■ **What this task involves**
Your copy should match the entries exactly, with no images carried over.

Start of Record extracts

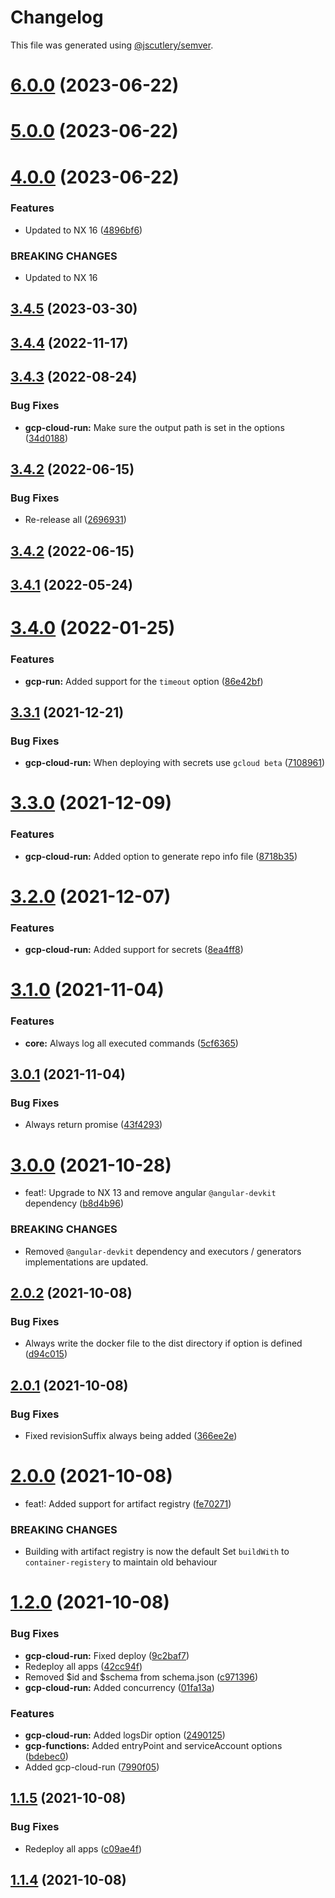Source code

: # Changelog

This file was generated using [@jscutlery/semver](https://github.com/jscutlery/semver).

# [6.0.0](https://github.com/TriPSs/nx-extend/compare/gcp-cloud-run@5.0.0...gcp-cloud-run@6.0.0) (2023-06-22)



# [5.0.0](https://github.com/TriPSs/nx-extend/compare/gcp-cloud-run@4.0.0...gcp-cloud-run@5.0.0) (2023-06-22)



# [4.0.0](https://github.com/TriPSs/nx-extend/compare/gcp-cloud-run@3.4.5...gcp-cloud-run@4.0.0) (2023-06-22)


### Features

* Updated to NX 16 ([4896bf6](https://github.com/TriPSs/nx-extend/commit/4896bf66940e1b69e0f2e3971a7864a1da20b2ef))


### BREAKING CHANGES

* Updated to NX 16



## [3.4.5](https://github.com/TriPSs/nx-extend/compare/gcp-cloud-run@3.4.4...gcp-cloud-run@3.4.5) (2023-03-30)



## [3.4.4](https://github.com/TriPSs/nx-extend/compare/gcp-cloud-run@3.4.3...gcp-cloud-run@3.4.4) (2022-11-17)



## [3.4.3](https://github.com/TriPSs/nx-extend/compare/gcp-cloud-run@3.4.2...gcp-cloud-run@3.4.3) (2022-08-24)


### Bug Fixes

* **gcp-cloud-run:** Make sure the output path is set in the options ([34d0188](https://github.com/TriPSs/nx-extend/commit/34d0188673877c101f846529052dfdcd3aea8303))



## [3.4.2](https://github.com/TriPSs/nx-extend/compare/gcp-cloud-run@3.4.1...gcp-cloud-run@3.4.2) (2022-06-15)


### Bug Fixes

* Re-release all ([2696931](https://github.com/TriPSs/nx-extend/commit/26969318cadada2173710dac9ad1b52257c31760))



## [3.4.2](https://github.com/TriPSs/nx-extend/compare/gcp-cloud-run@3.4.1...gcp-cloud-run@3.4.2) (2022-06-15)



## [3.4.1](https://github.com/TriPSs/nx-extend/compare/gcp-cloud-run@3.4.0...gcp-cloud-run@3.4.1) (2022-05-24)



# [3.4.0](https://github.com/TriPSs/nx-extend/compare/gcp-cloud-run@3.3.1...gcp-cloud-run@3.4.0) (2022-01-25)


### Features

* **gcp-run:** Added support for the `timeout` option ([86e42bf](https://github.com/TriPSs/nx-extend/commit/86e42bf9a316b1129e05fcc47b1e952c0fb6826a))



## [3.3.1](https://github.com/TriPSs/nx-extend/compare/gcp-cloud-run@3.3.0...gcp-cloud-run@3.3.1) (2021-12-21)


### Bug Fixes

* **gcp-cloud-run:** When deploying with secrets use `gcloud beta` ([7108961](https://github.com/TriPSs/nx-extend/commit/7108961b3048808f17dd2fcc1dd090bfa11d6b30))



# [3.3.0](https://github.com/TriPSs/nx-extend/compare/gcp-cloud-run@3.2.0...gcp-cloud-run@3.3.0) (2021-12-09)


### Features

* **gcp-cloud-run:** Added option to generate repo info file ([8718b35](https://github.com/TriPSs/nx-extend/commit/8718b359424c2b8b6d635f1bf045dd4e57b0e51e))



# [3.2.0](https://github.com/TriPSs/nx-extend/compare/gcp-cloud-run@3.1.0...gcp-cloud-run@3.2.0) (2021-12-07)


### Features

* **gcp-cloud-run:** Added support for secrets ([8ea4ff8](https://github.com/TriPSs/nx-extend/commit/8ea4ff838e67c8059163eabf9b2bd38193695d61))



# [3.1.0](https://github.com/TriPSs/nx-extend/compare/gcp-cloud-run@3.0.1...gcp-cloud-run@3.1.0) (2021-11-04)


### Features

* **core:** Always log all executed commands ([5cf6365](https://github.com/TriPSs/nx-extend/commit/5cf6365a9edee096f46d30b34f9bcf1254e7c971))



## [3.0.1](https://github.com/TriPSs/nx-extend/compare/gcp-cloud-run@3.0.0...gcp-cloud-run@3.0.1) (2021-11-04)


### Bug Fixes

* Always return promise ([43f4293](https://github.com/TriPSs/nx-extend/commit/43f42935887efd612da2661e6d4f640d900814eb))



# [3.0.0](https://github.com/TriPSs/nx-extend/compare/gcp-cloud-run@2.0.2...gcp-cloud-run@3.0.0) (2021-10-28)


* feat!: Upgrade to NX 13 and remove angular `@angular-devkit` dependency ([b8d4b96](https://github.com/TriPSs/nx-extend/commit/b8d4b96aaba8a3ad245dc5d4487fff39241c1a48))


### BREAKING CHANGES

* Removed `@angular-devkit` dependency and executors / generators implementations are updated.



## [2.0.2](https://github.com/TriPSs/nx-extend/compare/gcp-cloud-run@2.0.1...gcp-cloud-run@2.0.2) (2021-10-08)

### Bug Fixes

* Always write the docker file to the dist directory if option is
  defined ([d94c015](https://github.com/TriPSs/nx-extend/commit/d94c01542c239fb079b2eaa9f7fdb2e35a29d5b1))

## [2.0.1](https://github.com/TriPSs/nx-extend/compare/gcp-cloud-run@2.0.0...gcp-cloud-run@2.0.1) (2021-10-08)

### Bug Fixes

* Fixed revisionSuffix always being
  added ([366ee2e](https://github.com/TriPSs/nx-extend/commit/366ee2eecb4948930d164060cbc9dfa66976e7e4))

# [2.0.0](https://github.com/TriPSs/nx-extend/compare/gcp-cloud-run@1.2.0...gcp-cloud-run@2.0.0) (2021-10-08)

* feat!: Added support for artifact
  registry ([fe70271](https://github.com/TriPSs/nx-extend/commit/fe702710993138d55f3c81fc4d2f24e4c700234c))

### BREAKING CHANGES

* Building with artifact registry is now the default Set `buildWith` to `container-registery` to maintain old behaviour

# [1.2.0](https://github.com/TriPSs/nx-extend/compare/gcp-cloud-run@1.1.5...gcp-cloud-run@1.2.0) (2021-10-08)

### Bug Fixes

* **gcp-cloud-run:** Fixed
  deploy ([9c2baf7](https://github.com/TriPSs/nx-extend/commit/9c2baf75f653e97db634f34ece64663d8b3a7319))
* Redeploy all apps ([42cc94f](https://github.com/TriPSs/nx-extend/commit/42cc94f1d8867ba33ee5be325f6c24343f299d74))
* Removed $id and $schema from
  schema.json ([c971396](https://github.com/TriPSs/nx-extend/commit/c9713967fae9d15f5351c4432a7f761361de5d55))
* **gcp-cloud-run:** Added
  concurrency ([01fa13a](https://github.com/TriPSs/nx-extend/commit/01fa13aad2b5754f834f28edd77b282fb988c674))

### Features

* **gcp-cloud-run:** Added logsDir
  option ([2490125](https://github.com/TriPSs/nx-extend/commit/2490125ca867131fe9bb60625290b1e51a3e6722))
* **gcp-functions:** Added entryPoint and serviceAccount
  options ([bdebec0](https://github.com/TriPSs/nx-extend/commit/bdebec09015ee4f7214173aef9553b547a7469af))
* Added gcp-cloud-run ([7990f05](https://github.com/TriPSs/nx-extend/commit/7990f05c286a59bfdea3e18bdf991690e678de24))

## [1.1.5](https://github.com/TriPSs/nx-extend/compare/gcp-cloud-run@1.1.4...gcp-cloud-run@1.1.5) (2021-10-08)

### Bug Fixes

* Redeploy all apps ([c09ae4f](https://github.com/TriPSs/nx-extend/commit/c09ae4f2993b5e383ca7b02d3df66c93a0a64df5))

## [1.1.4](https://github.com/TriPSs/nx-extend/compare/gcp-cloud-run@1.1.3...gcp-cloud-run@1.1.4) (2021-10-08)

End of Record extracts

■ **Exercise response**
Source code

: # Changelog

This file was generated using [@jscutlery/semver](https://github.com/jscutlery/semver).

# [6.0.0](https://github.com/TriPSs/nx-extend/compare/gcp-cloud-run@5.0.0...gcp-cloud-run@6.0.0) (2023-06-22)



# [5.0.0](https://github.com/TriPSs/nx-extend/compare/gcp-cloud-run@4.0.0...gcp-cloud-run@5.0.0) (2023-06-22)



# [4.0.0](https://github.com/TriPSs/nx-extend/compare/gcp-cloud-run@3.4.5...gcp-cloud-run@4.0.0) (2023-06-22)


### Features

* Updated to NX 16 ([4896bf6](https://github.com/TriPSs/nx-extend/commit/4896bf66940e1b69e0f2e3971a7864a1da20b2ef))


### BREAKING CHANGES

* Updated to NX 16



## [3.4.5](https://github.com/TriPSs/nx-extend/compare/gcp-cloud-run@3.4.4...gcp-cloud-run@3.4.5) (2023-03-30)



## [3.4.4](https://github.com/TriPSs/nx-extend/compare/gcp-cloud-run@3.4.3...gcp-cloud-run@3.4.4) (2022-11-17)



## [3.4.3](https://github.com/TriPSs/nx-extend/compare/gcp-cloud-run@3.4.2...gcp-cloud-run@3.4.3) (2022-08-24)


### Bug Fixes

* **gcp-cloud-run:** Make sure the output path is set in the options ([34d0188](https://github.com/TriPSs/nx-extend/commit/34d0188673877c101f846529052dfdcd3aea8303))



## [3.4.2](https://github.com/TriPSs/nx-extend/compare/gcp-cloud-run@3.4.1...gcp-cloud-run@3.4.2) (2022-06-15)


### Bug Fixes

* Re-release all ([2696931](https://github.com/TriPSs/nx-extend/commit/26969318cadada2173710dac9ad1b52257c31760))



## [3.4.2](https://github.com/TriPSs/nx-extend/compare/gcp-cloud-run@3.4.1...gcp-cloud-run@3.4.2) (2022-06-15)



## [3.4.1](https://github.com/TriPSs/nx-extend/compare/gcp-cloud-run@3.4.0...gcp-cloud-run@3.4.1) (2022-05-24)



# [3.4.0](https://github.com/TriPSs/nx-extend/compare/gcp-cloud-run@3.3.1...gcp-cloud-run@3.4.0) (2022-01-25)


### Features

* **gcp-run:** Added support for the `timeout` option ([86e42bf](https://github.com/TriPSs/nx-extend/commit/86e42bf9a316b1129e05fcc47b1e952c0fb6826a))



## [3.3.1](https://github.com/TriPSs/nx-extend/compare/gcp-cloud-run@3.3.0...gcp-cloud-run@3.3.1) (2021-12-21)


### Bug Fixes

* **gcp-cloud-run:** When deploying with secrets use `gcloud beta` ([7108961](https://github.com/TriPSs/nx-extend/commit/7108961b3048808f17dd2fcc1dd090bfa11d6b30))



# [3.3.0](https://github.com/TriPSs/nx-extend/compare/gcp-cloud-run@3.2.0...gcp-cloud-run@3.3.0) (2021-12-09)


### Features

* **gcp-cloud-run:** Added option to generate repo info file ([8718b35](https://github.com/TriPSs/nx-extend/commit/8718b359424c2b8b6d635f1bf045dd4e57b0e51e))



# [3.2.0](https://github.com/TriPSs/nx-extend/compare/gcp-cloud-run@3.1.0...gcp-cloud-run@3.2.0) (2021-12-07)


### Features

* **gcp-cloud-run:** Added support for secrets ([8ea4ff8](https://github.com/TriPSs/nx-extend/commit/8ea4ff838e67c8059163eabf9b2bd38193695d61))



# [3.1.0](https://github.com/TriPSs/nx-extend/compare/gcp-cloud-run@3.0.1...gcp-cloud-run@3.1.0) (2021-11-04)


### Features

* **core:** Always log all executed commands ([5cf6365](https://github.com/TriPSs/nx-extend/commit/5cf6365a9edee096f46d30b34f9bcf1254e7c971))



## [3.0.1](https://github.com/TriPSs/nx-extend/compare/gcp-cloud-run@3.0.0...gcp-cloud-run@3.0.1) (2021-11-04)


### Bug Fixes

* Always return promise ([43f4293](https://github.com/TriPSs/nx-extend/commit/43f42935887efd612da2661e6d4f640d900814eb))



# [3.0.0](https://github.com/TriPSs/nx-extend/compare/gcp-cloud-run@2.0.2...gcp-cloud-run@3.0.0) (2021-10-28)


* feat!: Upgrade to NX 13 and remove angular `@angular-devkit` dependency ([b8d4b96](https://github.com/TriPSs/nx-extend/commit/b8d4b96aaba8a3ad245dc5d4487fff39241c1a48))


### BREAKING CHANGES

* Removed `@angular-devkit` dependency and executors / generators implementations are updated.



## [2.0.2](https://github.com/TriPSs/nx-extend/compare/gcp-cloud-run@2.0.1...gcp-cloud-run@2.0.2) (2021-10-08)

### Bug Fixes

* Always write the docker file to the dist directory if option is
  defined ([d94c015](https://github.com/TriPSs/nx-extend/commit/d94c01542c239fb079b2eaa9f7fdb2e35a29d5b1))

## [2.0.1](https://github.com/TriPSs/nx-extend/compare/gcp-cloud-run@2.0.0...gcp-cloud-run@2.0.1) (2021-10-08)

### Bug Fixes

* Fixed revisionSuffix always being
  added ([366ee2e](https://github.com/TriPSs/nx-extend/commit/366ee2eecb4948930d164060cbc9dfa66976e7e4))

# [2.0.0](https://github.com/TriPSs/nx-extend/compare/gcp-cloud-run@1.2.0...gcp-cloud-run@2.0.0) (2021-10-08)

* feat!: Added support for artifact
  registry ([fe70271](https://github.com/TriPSs/nx-extend/commit/fe702710993138d55f3c81fc4d2f24e4c700234c))

### BREAKING CHANGES

* Building with artifact registry is now the default Set `buildWith` to `container-registery` to maintain old behaviour

# [1.2.0](https://github.com/TriPSs/nx-extend/compare/gcp-cloud-run@1.1.5...gcp-cloud-run@1.2.0) (2021-10-08)

### Bug Fixes

* **gcp-cloud-run:** Fixed
  deploy ([9c2baf7](https://github.com/TriPSs/nx-extend/commit/9c2baf75f653e97db634f34ece64663d8b3a7319))
* Redeploy all apps ([42cc94f](https://github.com/TriPSs/nx-extend/commit/42cc94f1d8867ba33ee5be325f6c24343f299d74))
* Removed $id and $schema from
  schema.json ([c971396](https://github.com/TriPSs/nx-extend/commit/c9713967fae9d15f5351c4432a7f761361de5d55))
* **gcp-cloud-run:** Added
  concurrency ([01fa13a](https://github.com/TriPSs/nx-extend/commit/01fa13aad2b5754f834f28edd77b282fb988c674))

### Features

* **gcp-cloud-run:** Added logsDir
  option ([2490125](https://github.com/TriPSs/nx-extend/commit/2490125ca867131fe9bb60625290b1e51a3e6722))
* **gcp-functions:** Added entryPoint and serviceAccount
  options ([bdebec0](https://github.com/TriPSs/nx-extend/commit/bdebec09015ee4f7214173aef9553b547a7469af))
* Added gcp-cloud-run ([7990f05](https://github.com/TriPSs/nx-extend/commit/7990f05c286a59bfdea3e18bdf991690e678de24))

## [1.1.5](https://github.com/TriPSs/nx-extend/compare/gcp-cloud-run@1.1.4...gcp-cloud-run@1.1.5) (2021-10-08)

### Bug Fixes

* Redeploy all apps ([c09ae4f](https://github.com/TriPSs/nx-extend/commit/c09ae4f2993b5e383ca7b02d3df66c93a0a64df5))

## [1.1.4](https://github.com/TriPSs/nx-extend/compare/gcp-cloud-run@1.1.3...gcp-cloud-run@1.1.4) (2021-10-08)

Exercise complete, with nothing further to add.